Of course, you can enjoy the cookies as they are or, if you want to put a little extra effort into presentation, drizzle some melted white chocolate over them and top with some more coconut. You can visit my blog ArtsyTeen for more simple recipes like this one!
Step 1: Ingredients
1 large Egg
2 cups Plain (all-purpose) flour
1 tsp Baking soda
1/2 tsp Baking powder
1 cup Caster (Granulated) sugar
1/8 tsp Salt
1 tsp Vanilla extract
1 cup White chocolate chips/ chopped White chocolate
1 cup Desiccated Coconut
1/2 cup Butter
In a large bowl, cream together butter and sugar.

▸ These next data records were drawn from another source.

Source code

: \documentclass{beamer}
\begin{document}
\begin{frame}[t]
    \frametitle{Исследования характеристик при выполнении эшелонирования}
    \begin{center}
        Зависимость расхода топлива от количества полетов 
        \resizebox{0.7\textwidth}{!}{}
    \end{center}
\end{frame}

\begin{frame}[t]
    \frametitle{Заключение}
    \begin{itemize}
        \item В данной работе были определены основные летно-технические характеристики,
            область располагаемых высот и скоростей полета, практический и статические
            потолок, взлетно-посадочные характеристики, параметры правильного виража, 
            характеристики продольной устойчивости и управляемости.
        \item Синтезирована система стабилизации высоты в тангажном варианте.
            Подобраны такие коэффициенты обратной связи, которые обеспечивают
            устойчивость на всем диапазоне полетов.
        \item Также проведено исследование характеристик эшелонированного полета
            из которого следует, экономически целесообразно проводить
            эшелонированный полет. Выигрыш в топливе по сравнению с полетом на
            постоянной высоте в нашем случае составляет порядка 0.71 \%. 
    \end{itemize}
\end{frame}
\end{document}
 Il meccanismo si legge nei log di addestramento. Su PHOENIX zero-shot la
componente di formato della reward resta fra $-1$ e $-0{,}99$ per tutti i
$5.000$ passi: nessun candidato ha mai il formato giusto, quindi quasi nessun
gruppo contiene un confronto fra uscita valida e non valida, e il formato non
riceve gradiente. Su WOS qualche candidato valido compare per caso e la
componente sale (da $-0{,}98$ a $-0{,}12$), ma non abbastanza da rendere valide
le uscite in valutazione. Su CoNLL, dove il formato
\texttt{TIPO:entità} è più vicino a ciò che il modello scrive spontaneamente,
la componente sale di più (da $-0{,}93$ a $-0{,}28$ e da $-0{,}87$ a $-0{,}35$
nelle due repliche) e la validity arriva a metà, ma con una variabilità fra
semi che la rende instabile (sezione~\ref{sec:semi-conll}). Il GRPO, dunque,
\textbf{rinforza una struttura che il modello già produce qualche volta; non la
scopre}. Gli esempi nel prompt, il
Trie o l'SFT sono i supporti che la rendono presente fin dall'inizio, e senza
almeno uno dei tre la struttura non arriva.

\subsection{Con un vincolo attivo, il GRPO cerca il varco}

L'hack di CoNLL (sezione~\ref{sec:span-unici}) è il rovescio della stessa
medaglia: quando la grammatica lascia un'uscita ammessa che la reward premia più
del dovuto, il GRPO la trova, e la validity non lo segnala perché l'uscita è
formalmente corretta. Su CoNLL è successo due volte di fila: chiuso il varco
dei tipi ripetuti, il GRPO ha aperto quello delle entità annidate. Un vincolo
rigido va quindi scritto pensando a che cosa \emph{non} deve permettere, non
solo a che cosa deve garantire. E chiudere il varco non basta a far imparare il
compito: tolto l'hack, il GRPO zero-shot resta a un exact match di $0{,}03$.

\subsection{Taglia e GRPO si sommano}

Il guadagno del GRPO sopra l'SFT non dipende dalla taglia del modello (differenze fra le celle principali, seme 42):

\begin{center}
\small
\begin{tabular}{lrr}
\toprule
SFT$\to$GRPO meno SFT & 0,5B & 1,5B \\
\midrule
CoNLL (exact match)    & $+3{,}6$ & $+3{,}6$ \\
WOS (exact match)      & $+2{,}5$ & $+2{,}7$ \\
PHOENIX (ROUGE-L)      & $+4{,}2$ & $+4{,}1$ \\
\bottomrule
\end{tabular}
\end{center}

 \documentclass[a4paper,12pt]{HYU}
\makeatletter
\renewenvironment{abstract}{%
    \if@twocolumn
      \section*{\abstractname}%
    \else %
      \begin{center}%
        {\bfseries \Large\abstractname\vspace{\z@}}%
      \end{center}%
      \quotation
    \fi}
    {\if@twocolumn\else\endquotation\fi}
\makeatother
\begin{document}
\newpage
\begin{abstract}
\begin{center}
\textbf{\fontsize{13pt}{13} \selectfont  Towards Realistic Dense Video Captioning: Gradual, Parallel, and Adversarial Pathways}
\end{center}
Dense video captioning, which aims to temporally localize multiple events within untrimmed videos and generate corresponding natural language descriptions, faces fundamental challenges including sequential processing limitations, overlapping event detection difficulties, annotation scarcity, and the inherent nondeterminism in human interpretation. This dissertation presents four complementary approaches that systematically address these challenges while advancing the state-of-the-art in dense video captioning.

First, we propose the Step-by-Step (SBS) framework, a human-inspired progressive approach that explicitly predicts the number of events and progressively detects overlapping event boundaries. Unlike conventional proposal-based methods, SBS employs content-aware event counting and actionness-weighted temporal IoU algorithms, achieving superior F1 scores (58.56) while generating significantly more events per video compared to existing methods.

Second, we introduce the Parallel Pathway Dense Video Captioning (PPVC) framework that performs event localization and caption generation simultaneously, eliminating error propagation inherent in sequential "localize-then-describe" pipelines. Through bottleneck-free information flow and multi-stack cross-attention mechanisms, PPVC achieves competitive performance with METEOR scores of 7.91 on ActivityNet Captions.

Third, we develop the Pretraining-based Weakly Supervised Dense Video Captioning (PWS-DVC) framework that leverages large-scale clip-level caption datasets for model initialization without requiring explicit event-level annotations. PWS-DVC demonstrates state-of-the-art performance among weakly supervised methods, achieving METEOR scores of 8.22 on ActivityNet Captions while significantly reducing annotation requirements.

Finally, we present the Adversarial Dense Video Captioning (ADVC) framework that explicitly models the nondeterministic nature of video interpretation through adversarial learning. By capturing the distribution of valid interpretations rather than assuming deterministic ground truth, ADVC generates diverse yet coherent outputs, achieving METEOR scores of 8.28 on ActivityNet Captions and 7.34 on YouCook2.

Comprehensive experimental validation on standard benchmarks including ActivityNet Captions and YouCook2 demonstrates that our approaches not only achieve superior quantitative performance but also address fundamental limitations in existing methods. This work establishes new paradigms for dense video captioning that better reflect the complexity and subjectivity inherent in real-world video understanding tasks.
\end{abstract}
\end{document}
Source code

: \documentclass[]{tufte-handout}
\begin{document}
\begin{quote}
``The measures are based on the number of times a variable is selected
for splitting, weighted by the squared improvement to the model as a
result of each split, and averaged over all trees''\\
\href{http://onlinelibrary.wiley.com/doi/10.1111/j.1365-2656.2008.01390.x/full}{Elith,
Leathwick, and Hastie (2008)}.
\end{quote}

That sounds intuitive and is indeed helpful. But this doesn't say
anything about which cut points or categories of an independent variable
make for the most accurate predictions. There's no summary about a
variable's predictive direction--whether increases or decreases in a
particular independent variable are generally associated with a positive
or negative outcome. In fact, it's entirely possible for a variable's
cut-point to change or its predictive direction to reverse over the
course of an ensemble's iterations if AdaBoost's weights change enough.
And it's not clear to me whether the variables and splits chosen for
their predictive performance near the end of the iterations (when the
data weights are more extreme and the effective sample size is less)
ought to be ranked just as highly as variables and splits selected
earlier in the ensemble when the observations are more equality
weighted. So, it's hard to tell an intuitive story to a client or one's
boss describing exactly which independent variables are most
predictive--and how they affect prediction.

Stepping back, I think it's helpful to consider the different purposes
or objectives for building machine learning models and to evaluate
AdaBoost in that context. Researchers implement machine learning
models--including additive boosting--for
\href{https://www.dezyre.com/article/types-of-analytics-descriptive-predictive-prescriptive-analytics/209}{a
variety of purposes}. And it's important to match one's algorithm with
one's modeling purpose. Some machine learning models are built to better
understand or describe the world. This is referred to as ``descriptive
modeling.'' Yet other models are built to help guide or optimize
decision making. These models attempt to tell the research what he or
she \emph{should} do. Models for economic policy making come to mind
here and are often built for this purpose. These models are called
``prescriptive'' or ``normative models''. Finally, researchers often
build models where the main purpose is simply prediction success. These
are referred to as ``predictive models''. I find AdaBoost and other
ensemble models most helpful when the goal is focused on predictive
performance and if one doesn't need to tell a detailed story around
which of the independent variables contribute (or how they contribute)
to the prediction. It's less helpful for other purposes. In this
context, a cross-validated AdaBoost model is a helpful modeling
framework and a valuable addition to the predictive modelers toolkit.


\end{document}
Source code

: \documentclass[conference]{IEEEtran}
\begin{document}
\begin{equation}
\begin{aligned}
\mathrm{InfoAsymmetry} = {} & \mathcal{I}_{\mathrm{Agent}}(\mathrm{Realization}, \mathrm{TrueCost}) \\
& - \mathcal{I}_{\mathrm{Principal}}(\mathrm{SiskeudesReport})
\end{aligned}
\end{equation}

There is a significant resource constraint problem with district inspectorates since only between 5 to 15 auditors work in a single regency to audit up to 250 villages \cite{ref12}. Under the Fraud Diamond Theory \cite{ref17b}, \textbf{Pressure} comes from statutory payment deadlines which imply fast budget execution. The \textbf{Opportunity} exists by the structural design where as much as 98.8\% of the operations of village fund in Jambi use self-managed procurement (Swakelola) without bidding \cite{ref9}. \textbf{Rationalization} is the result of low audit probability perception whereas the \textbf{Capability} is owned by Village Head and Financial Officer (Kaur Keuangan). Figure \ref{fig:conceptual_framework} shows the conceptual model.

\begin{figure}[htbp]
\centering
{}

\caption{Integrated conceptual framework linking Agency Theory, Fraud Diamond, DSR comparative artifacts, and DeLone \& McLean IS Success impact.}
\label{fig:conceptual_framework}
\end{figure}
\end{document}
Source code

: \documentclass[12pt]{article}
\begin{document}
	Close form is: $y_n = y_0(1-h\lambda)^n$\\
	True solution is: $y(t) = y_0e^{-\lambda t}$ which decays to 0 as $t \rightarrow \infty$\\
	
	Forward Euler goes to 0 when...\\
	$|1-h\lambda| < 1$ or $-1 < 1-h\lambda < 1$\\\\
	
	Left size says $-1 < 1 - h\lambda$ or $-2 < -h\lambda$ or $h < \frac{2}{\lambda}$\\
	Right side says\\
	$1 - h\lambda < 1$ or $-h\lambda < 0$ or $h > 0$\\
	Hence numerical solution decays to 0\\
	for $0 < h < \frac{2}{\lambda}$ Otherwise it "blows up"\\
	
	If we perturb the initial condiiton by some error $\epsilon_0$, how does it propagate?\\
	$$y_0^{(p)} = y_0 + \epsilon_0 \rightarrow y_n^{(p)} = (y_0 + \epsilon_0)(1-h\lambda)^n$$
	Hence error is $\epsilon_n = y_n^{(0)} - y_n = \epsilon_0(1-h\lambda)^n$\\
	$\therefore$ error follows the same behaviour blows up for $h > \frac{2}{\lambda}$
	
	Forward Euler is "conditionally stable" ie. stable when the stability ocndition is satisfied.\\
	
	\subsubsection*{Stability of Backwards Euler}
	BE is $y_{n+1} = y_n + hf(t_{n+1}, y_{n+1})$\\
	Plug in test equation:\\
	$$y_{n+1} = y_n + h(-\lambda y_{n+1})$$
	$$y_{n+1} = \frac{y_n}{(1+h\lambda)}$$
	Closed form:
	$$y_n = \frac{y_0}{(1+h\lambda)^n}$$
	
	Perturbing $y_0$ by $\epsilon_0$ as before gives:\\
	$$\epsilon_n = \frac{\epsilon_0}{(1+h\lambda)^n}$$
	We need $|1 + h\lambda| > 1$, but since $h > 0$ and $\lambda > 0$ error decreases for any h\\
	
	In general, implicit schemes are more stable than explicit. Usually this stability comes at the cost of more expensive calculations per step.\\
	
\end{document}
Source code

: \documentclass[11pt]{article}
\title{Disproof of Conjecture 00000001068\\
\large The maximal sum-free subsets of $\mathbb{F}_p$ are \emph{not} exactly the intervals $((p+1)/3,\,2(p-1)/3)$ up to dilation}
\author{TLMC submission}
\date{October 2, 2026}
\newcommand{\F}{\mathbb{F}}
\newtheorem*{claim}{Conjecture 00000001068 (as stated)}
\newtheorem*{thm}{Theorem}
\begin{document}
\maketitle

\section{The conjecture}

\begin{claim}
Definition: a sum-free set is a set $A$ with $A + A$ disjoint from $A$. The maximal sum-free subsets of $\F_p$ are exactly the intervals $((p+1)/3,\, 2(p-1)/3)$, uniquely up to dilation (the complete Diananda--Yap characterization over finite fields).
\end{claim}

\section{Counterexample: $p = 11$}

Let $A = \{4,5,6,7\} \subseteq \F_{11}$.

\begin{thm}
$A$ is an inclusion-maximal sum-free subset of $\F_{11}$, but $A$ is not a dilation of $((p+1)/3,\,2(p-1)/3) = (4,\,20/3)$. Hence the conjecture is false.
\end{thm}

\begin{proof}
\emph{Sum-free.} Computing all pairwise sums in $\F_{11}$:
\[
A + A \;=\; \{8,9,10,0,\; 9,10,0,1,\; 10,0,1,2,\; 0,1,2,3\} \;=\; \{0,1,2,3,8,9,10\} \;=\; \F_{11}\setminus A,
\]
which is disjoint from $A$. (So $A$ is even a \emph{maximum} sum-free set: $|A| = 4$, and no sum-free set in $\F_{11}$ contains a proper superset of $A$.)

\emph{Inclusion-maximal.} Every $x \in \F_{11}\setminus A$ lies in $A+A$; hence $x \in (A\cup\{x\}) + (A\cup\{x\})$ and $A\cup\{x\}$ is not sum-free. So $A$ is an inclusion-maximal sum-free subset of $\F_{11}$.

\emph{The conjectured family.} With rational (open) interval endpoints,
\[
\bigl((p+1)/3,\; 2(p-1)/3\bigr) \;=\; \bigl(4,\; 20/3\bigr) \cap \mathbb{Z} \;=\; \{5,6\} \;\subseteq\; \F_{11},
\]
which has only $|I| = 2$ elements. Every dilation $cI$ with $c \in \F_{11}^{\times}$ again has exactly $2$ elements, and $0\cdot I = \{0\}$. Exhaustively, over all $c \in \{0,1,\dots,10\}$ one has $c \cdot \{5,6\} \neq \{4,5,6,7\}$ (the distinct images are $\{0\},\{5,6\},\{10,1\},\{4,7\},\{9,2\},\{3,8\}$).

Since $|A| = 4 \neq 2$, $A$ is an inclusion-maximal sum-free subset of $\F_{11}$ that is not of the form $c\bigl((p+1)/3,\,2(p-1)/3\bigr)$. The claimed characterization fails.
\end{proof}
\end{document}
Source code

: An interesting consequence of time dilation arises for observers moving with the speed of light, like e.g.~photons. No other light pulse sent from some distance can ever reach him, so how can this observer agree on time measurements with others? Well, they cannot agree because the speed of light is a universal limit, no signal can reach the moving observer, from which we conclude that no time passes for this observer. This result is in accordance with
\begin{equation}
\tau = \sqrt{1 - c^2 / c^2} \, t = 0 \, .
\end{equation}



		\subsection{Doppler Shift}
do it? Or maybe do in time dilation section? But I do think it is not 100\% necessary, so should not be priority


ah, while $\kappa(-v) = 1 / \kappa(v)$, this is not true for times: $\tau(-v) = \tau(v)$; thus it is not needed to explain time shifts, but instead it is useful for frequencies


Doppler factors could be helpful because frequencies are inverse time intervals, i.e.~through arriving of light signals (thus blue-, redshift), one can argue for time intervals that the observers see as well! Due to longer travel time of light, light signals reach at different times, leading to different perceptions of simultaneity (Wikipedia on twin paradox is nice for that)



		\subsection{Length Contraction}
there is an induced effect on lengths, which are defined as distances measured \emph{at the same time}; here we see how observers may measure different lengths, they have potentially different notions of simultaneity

Add egg and vanilla essence to the mixture. Beat until light and fluffy.
Add flour, baking soda, baking powder and salt. Combine well until mixture forms a crumbly dough.
Roughly chop chocolate. Or alternatively buy chocolate chips, which is no doubt easier – I just didn’t have any on hand.
Add chopped chocolate and coconut. Mix until well combined.
Roll the dough into small balls and place them onto a lined baking tray.
Lightly press down on each ball with a fork.
Bake cookies at 180’C/350’C for 10-15 minutes, or until they’re a pale golden brown.